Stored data

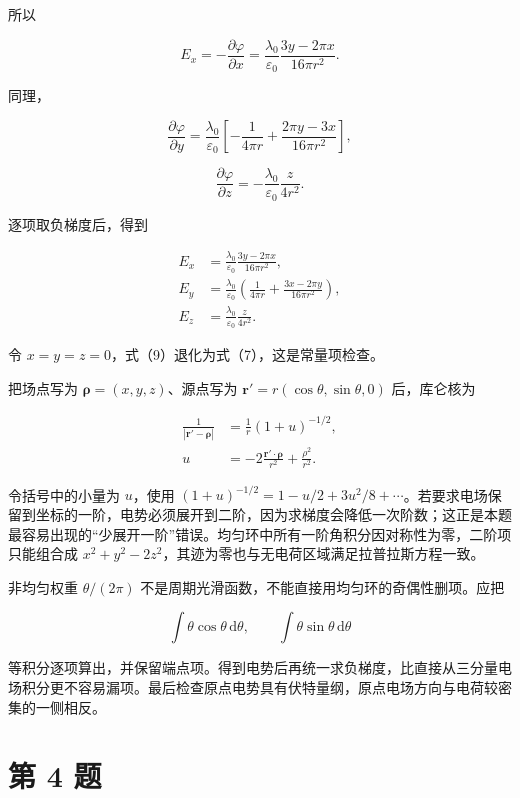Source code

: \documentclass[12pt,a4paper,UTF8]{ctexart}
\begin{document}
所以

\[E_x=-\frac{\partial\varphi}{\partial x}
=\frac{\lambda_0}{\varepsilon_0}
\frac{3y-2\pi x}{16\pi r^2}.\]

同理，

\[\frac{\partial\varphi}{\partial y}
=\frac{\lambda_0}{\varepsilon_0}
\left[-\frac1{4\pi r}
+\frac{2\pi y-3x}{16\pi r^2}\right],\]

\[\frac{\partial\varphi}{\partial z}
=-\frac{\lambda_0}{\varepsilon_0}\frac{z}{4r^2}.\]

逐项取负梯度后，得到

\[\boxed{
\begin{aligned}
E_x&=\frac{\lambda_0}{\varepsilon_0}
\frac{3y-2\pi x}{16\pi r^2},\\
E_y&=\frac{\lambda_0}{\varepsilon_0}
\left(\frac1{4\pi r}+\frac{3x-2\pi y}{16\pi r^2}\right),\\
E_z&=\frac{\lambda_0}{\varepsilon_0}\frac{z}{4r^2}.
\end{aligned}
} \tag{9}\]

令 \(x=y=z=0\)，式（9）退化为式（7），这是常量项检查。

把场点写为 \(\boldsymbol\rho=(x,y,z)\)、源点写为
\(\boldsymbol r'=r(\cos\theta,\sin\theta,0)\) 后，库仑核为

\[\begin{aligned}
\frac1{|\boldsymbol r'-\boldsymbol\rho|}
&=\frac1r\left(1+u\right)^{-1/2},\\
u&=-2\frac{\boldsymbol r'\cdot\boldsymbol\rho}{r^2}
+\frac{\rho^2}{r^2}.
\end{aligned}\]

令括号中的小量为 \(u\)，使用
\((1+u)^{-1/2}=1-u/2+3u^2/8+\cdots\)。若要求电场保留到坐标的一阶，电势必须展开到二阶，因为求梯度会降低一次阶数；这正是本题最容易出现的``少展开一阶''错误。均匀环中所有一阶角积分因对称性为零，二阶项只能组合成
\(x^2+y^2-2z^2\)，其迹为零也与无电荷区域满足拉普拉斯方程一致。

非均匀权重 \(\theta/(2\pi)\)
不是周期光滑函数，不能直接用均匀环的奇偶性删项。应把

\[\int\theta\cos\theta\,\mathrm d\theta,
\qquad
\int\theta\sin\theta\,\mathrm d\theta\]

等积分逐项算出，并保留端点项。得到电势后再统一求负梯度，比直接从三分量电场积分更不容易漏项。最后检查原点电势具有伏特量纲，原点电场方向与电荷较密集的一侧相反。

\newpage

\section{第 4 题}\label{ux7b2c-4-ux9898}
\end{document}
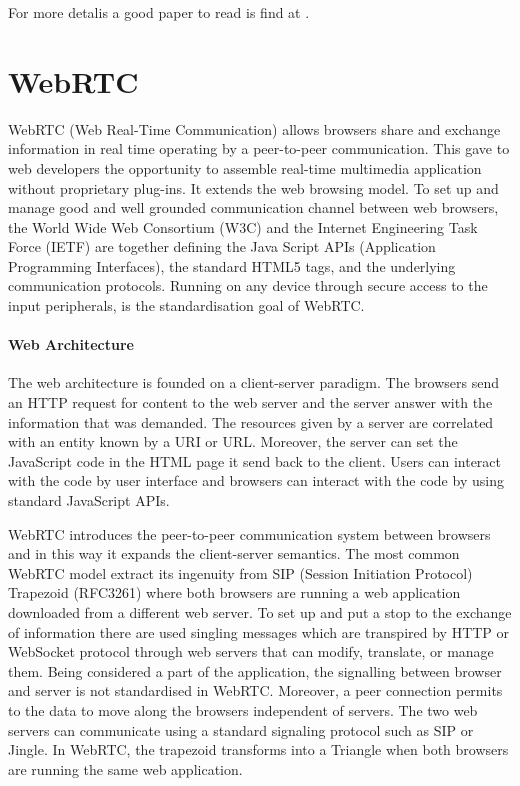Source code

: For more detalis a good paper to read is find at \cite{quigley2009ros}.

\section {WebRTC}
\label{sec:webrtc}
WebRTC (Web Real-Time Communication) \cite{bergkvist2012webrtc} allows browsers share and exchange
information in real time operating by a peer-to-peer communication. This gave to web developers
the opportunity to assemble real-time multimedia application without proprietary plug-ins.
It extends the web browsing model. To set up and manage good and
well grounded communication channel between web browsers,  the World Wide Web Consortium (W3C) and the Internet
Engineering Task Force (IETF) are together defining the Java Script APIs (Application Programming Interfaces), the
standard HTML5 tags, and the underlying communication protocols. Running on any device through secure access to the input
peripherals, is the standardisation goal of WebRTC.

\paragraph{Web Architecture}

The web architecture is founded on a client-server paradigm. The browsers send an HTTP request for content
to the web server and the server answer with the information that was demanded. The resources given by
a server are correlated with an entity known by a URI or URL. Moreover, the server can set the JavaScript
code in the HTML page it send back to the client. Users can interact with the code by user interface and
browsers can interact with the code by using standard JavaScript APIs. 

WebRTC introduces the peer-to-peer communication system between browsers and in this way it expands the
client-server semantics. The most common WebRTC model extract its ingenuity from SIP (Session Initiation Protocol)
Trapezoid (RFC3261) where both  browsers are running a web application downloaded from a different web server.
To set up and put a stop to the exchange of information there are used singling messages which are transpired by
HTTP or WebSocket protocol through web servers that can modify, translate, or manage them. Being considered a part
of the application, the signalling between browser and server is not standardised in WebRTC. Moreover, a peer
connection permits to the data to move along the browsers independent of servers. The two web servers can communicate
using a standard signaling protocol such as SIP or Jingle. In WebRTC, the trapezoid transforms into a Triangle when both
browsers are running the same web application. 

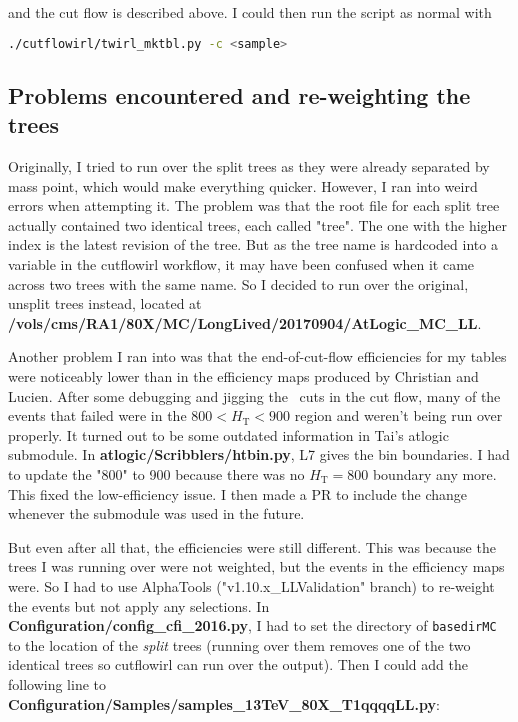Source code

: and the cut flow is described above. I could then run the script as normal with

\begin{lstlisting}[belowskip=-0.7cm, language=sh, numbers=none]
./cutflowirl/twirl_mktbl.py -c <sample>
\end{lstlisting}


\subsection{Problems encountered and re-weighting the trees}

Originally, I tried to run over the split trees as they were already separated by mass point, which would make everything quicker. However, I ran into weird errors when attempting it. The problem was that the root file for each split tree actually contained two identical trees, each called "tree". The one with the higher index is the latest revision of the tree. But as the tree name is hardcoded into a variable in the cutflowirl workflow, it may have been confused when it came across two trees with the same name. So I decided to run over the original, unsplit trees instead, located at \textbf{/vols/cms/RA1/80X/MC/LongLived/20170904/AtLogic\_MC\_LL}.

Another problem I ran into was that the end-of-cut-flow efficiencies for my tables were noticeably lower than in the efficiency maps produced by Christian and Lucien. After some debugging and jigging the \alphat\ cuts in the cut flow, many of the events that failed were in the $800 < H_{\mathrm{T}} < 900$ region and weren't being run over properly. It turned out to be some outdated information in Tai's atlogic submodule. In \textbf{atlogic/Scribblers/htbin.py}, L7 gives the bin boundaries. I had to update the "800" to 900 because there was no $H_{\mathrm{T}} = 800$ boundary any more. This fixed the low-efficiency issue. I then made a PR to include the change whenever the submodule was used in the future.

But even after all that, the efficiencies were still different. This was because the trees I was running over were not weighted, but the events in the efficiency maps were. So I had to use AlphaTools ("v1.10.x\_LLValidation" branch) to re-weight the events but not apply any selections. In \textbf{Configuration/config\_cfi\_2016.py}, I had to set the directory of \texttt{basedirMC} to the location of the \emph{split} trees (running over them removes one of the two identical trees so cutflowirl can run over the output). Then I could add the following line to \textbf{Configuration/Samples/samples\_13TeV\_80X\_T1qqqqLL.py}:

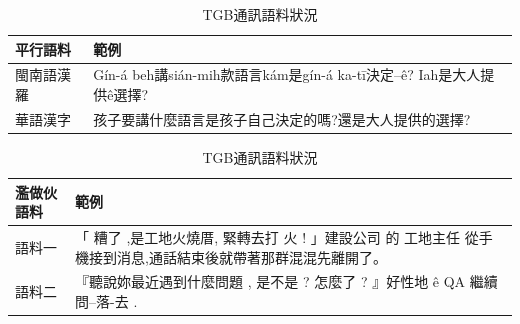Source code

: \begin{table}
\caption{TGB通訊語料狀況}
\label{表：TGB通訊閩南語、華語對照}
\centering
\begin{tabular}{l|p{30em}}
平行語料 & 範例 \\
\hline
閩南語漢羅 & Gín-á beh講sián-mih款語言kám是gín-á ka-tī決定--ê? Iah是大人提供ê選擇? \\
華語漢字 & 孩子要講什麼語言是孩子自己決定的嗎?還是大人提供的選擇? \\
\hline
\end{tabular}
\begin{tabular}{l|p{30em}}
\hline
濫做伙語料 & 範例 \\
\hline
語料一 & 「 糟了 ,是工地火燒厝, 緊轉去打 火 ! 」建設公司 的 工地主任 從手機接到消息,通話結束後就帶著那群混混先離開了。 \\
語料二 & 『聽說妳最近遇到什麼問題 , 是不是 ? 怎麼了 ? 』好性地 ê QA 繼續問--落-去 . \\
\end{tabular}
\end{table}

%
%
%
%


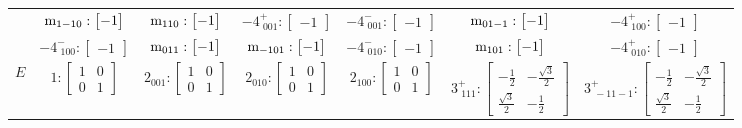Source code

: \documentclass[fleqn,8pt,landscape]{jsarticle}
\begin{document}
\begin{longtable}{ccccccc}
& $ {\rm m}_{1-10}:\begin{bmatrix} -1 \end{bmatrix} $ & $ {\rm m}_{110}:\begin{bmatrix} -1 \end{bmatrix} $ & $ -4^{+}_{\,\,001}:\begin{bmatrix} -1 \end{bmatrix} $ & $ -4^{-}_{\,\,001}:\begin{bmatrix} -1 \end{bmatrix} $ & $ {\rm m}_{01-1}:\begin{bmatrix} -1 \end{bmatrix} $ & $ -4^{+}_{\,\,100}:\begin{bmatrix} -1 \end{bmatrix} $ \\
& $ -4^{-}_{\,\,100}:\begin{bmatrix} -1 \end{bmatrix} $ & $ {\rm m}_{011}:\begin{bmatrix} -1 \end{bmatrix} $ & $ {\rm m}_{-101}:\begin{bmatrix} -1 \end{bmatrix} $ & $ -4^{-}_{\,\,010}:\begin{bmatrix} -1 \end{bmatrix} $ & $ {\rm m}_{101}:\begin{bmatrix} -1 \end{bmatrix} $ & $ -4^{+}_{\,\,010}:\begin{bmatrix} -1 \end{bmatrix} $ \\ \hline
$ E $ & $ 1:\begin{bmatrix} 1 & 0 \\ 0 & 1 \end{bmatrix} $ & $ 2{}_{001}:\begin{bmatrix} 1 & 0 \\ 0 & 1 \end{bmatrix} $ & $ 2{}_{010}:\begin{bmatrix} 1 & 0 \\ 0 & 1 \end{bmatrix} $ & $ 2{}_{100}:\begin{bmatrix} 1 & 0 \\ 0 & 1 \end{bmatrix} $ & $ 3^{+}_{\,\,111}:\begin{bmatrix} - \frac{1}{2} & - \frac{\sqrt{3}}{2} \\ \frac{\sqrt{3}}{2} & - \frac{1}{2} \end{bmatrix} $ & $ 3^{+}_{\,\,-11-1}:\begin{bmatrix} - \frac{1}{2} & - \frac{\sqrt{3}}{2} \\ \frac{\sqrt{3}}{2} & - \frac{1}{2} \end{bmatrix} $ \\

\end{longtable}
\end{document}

**WHAT THE TASK ASKS:**
Determine the number of lines in the preceding data that contain the word "partial". Reply with that number only.

**SOLUTION TO THE PROBLEM:**
3